Loosely adapted by Verhoeven and David Birke from a 1986 biography called Immodest Acts, this is the director’s second French-language picture in a row after 2016’s rape thriller Elle, a project which thrillingly danced on the borderline between art and trash.
This is a bit more of an open-and-shut case, which is not to say that it isn’t intermittently, if not always convincingly, serious, too. Verhoeven zhuzhes things up from time to time between vigorous sessions of sex-toy action which uses – wait for it – a whittled statuette of the Virgin Mary. His film poses a lot of questions and prompts even more.
How did Carlini (an impressively passionate Virginie Efira) actually gain the top spot at this nunnery, despite the unrestrained Sapphic tastes herein ascribed to her? That’s (sort of) explained. Amid mystical visions of a seductive Christ and nightmares in which she’s violently attacked by would-be rapists, she reveals a nearly complete set of gory stigmata to her sisters. Evidence of the missing crown of thorns then shows up too – if it took a shard of broken pottery to clinch the deal, so be it. She’s hailed as a holy emissary, however disconcertingly mad her outbursts.
The outgoing abbess Sister Felicita (crafty-as-ever Charlotte Rampling) has her doubts, but then she’s a doubting figure in general, who runs the place as a business, emptying the pockets of the young Benedetta’s dad when she takes the veil.
Things are relatively sedate until the arrival of Sister Bartolomea (Daphné Patakia), a feral wild child begging to be rescued from the deeply unsavoury clutches of her father.
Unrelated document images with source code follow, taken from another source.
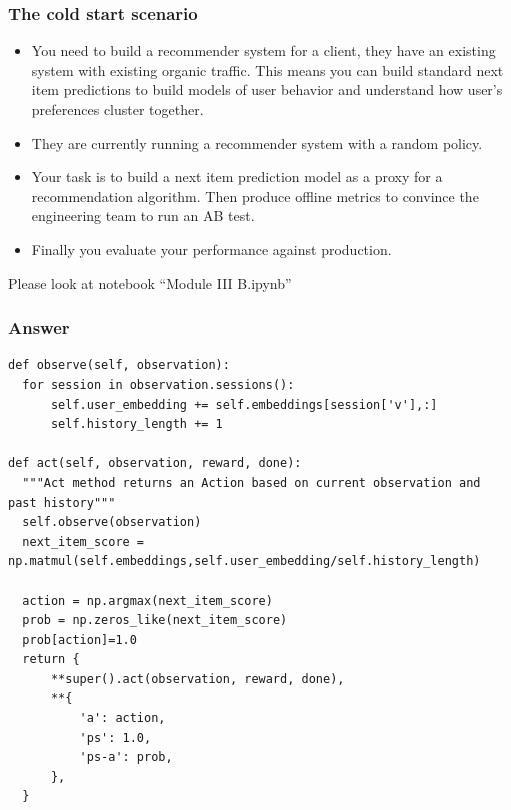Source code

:\begin{frame}
  \frametitle{The cold start scenario}

    \begin{itemize}
      \item You need to build a recommender system for a client, they have an existing system with existing organic traffic.  \pause This means you can build standard next item predictions to build models of user behavior and understand how user's preferences cluster together. \pause
      \item They are currently running a recommender system with a random policy. \pause
      \item Your task is to build a next item prediction model as a proxy for a recommendation algorithm.  Then produce offline metrics to convince the engineering team to run an AB test.\pause
      \item Finally you evaluate your performance against production.
    \end{itemize}

    \pause
    Please look at notebook ``Module III B.ipynb''

\end{frame}



\begin{frame}[fragile]
  \frametitle{Answer}
\begin{tiny}  
\begin{verbatim}
def observe(self, observation):
  for session in observation.sessions():
      self.user_embedding += self.embeddings[session['v'],:]
      self.history_length += 1

def act(self, observation, reward, done):
  """Act method returns an Action based on current observation and past history"""
  self.observe(observation)
  next_item_score = np.matmul(self.embeddings,self.user_embedding/self.history_length)

  action = np.argmax(next_item_score)        
  prob = np.zeros_like(next_item_score)
  prob[action]=1.0
  return {
      **super().act(observation, reward, done),
      **{
          'a': action,
          'ps': 1.0,
          'ps-a': prob,
      },
  }
\end{verbatim}
\end{tiny}
\end{frame}




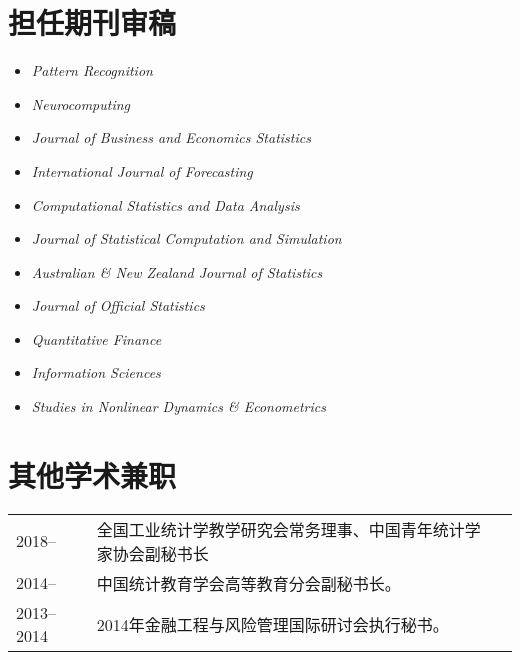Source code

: \documentclass[twoside,a4paper,10pt]{amsart}
\begin{document}
\section*{担任期刊审稿}
\begin{itemize}
\item \emph{Pattern Recognition}
\item \emph{Neurocomputing}
\item  \emph{Journal of Business and Economics Statistics}
\item  \emph{International Journal of Forecasting}
\item  \emph{Computational Statistics and Data Analysis}
\item  \emph{Journal of Statistical Computation and Simulation}
\item  \emph{Australian \& New Zealand Journal of Statistics}
\item  \emph{Journal of Official Statistics}
\item  \emph{Quantitative Finance}
\item  \emph{Information Sciences}
\item  \emph{Studies in Nonlinear Dynamics \& Econometrics}
\end{itemize}

\section*{其他学术兼职}
\begin{tabular}{l p{} l}
  2018--     & 全国工业统计学教学研究会常务理事、中国青年统计学家协会副秘书长 \\
  2014--     & 中国统计教育学会高等教育分会副秘书长。                         \\
  2013--2014 & 2014年金融工程与风险管理国际研讨会执行秘书。                   \\

\end{tabular}


\end{document}
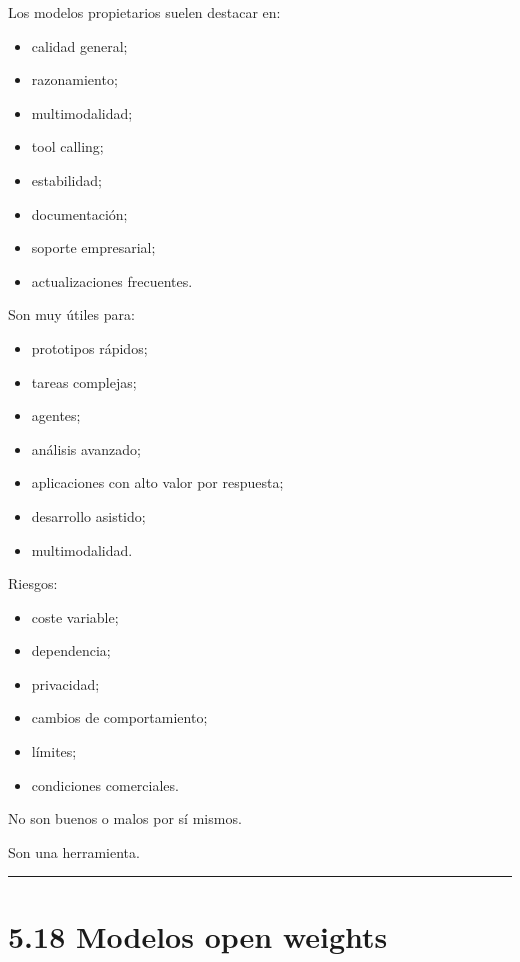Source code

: Los modelos propietarios suelen destacar en:

\begin{itemize}
\tightlist
\item
  calidad general;
\item
  razonamiento;
\item
  multimodalidad;
\item
  tool calling;
\item
  estabilidad;
\item
  documentación;
\item
  soporte empresarial;
\item
  actualizaciones frecuentes.
\end{itemize}

Son muy útiles para:

\begin{itemize}
\tightlist
\item
  prototipos rápidos;
\item
  tareas complejas;
\item
  agentes;
\item
  análisis avanzado;
\item
  aplicaciones con alto valor por respuesta;
\item
  desarrollo asistido;
\item
  multimodalidad.
\end{itemize}

Riesgos:

\begin{itemize}
\tightlist
\item
  coste variable;
\item
  dependencia;
\item
  privacidad;
\item
  cambios de comportamiento;
\item
  límites;
\item
  condiciones comerciales.
\end{itemize}

No son buenos o malos por sí mismos.

Son una herramienta.

\begin{center}\rule{0.5\linewidth}{0.5pt}\end{center}

\section{5.18 Modelos open weights}\label{modelos-open-weights}


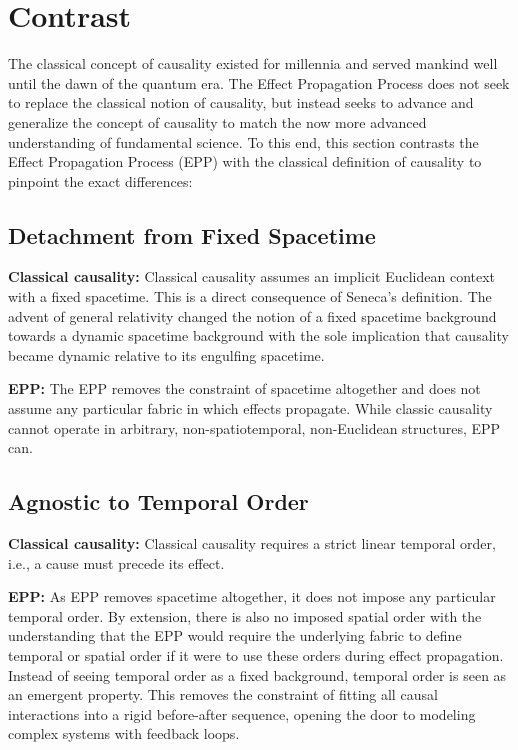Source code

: \section{Contrast}
\label{sec:contrast}

The classical concept of causality existed for millennia and served mankind well until the dawn of the quantum era. The Effect Propagation Process does not seek to replace the classical notion of causality, but instead seeks to advance and generalize the concept of causality to match the now more advanced understanding of fundamental science. To this end, this section contrasts the Effect Propagation Process (EPP) with the classical definition of causality to pinpoint the exact differences:

\subsection{Detachment from Fixed Spacetime}

\textbf{Classical causality:} 
Classical causality assumes an implicit Euclidean context with a fixed spacetime. This is a direct consequence of Seneca’s definition. The advent of general relativity changed the notion of a fixed spacetime background towards a dynamic spacetime background with the sole implication that causality became dynamic relative to its engulfing spacetime.

\textbf{EPP:} 
The EPP removes the constraint of spacetime altogether and does not assume any particular fabric in which effects propagate. While classic causality cannot operate in arbitrary, non-spatiotemporal, non-Euclidean structures, EPP  can.


\subsection{Agnostic to Temporal Order}

\textbf{Classical causality:} 
Classical causality requires a strict linear temporal order, i.e., a cause must precede its effect.

\textbf{EPP:} 
 As EPP removes spacetime altogether, it does not impose any particular temporal order. By extension, there is also no imposed spatial order with the understanding that the EPP would require the underlying fabric to define temporal or spatial order if it were to use these orders during effect propagation.
Instead of seeing temporal order as a fixed background, temporal order is seen as an emergent property. This removes the constraint of fitting all causal interactions into a rigid before-after sequence, opening the door to modeling complex systems with feedback loops.

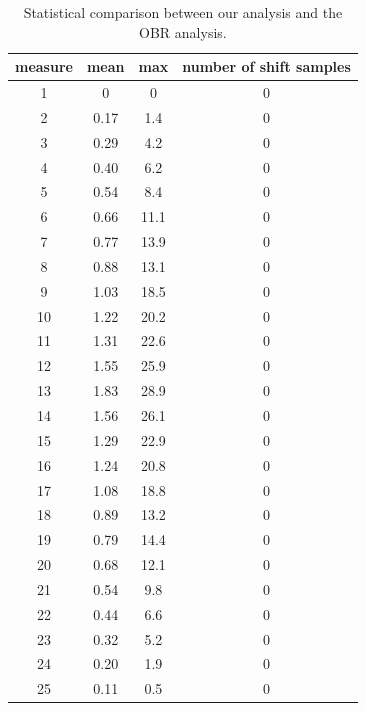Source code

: \begin{table}[h]
\centering
 \begin{tabular}{c|c|c|c}
    measure & mean & max & number of shift samples\\
    \hline
		1 &  0    & 0     & 0 \\
	  2 &  0.17 &  1.4  & 0 \\
	  3 &  0.29 &  4.2  & 0 \\
	  4 &  0.40 &  6.2  & 0 \\
	  5 &  0.54 &  8.4  & 0 \\
	  6 &  0.66 & 11.1  & 0 \\
	  7 &  0.77 & 13.9  & 0 \\
	  8 &  0.88 & 13.1  & 0 \\
	  9 &  1.03 & 18.5  & 0 \\
	 10 &  1.22 & 20.2  & 0 \\
	 11 &  1.31 & 22.6  & 0 \\
	 12 &  1.55 & 25.9  & 0 \\
	 13 &  1.83 & 28.9  & 0 \\
	 14 &  1.56 & 26.1  & 0 \\
	 15 &  1.29 & 22.9  & 0 \\
	 16 &  1.24 & 20.8  & 0 \\
	 17 &  1.08 & 18.8  & 0 \\
	 18 &  0.89 & 13.2  & 0 \\
	 19 &  0.79 & 14.4  & 0 \\
	 20 &  0.68 & 12.1  & 0 \\
	 21 &  0.54 &  9.8  & 0 \\
	 22 &  0.44 &  6.6  & 0 \\
	 23 &  0.32 &  5.2  & 0 \\
	 24 &  0.20 &  1.9  & 0 \\
	 25 &  0.11 &  0.5  & 0 \\
 \end{tabular}
\caption{Statistical comparison between our analysis and the OBR analysis.}
 \label{table:difference}
\end{table}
You wouldn’t call this one cut out for a higher calling: she does a loud performative fart on the first night she’s inside, and from then on offers more carnal temptations than Carlini can possibly withstand. The first to intuit anything untoward is Felicita – of course, as Rampling hints by way of warning, a Reverend Mother always knows. Before giving away her office chamber, she digs a peephole through the wall, and it would be quite the understatement to say her suspicions are confirmed when she spots where the figurine is going.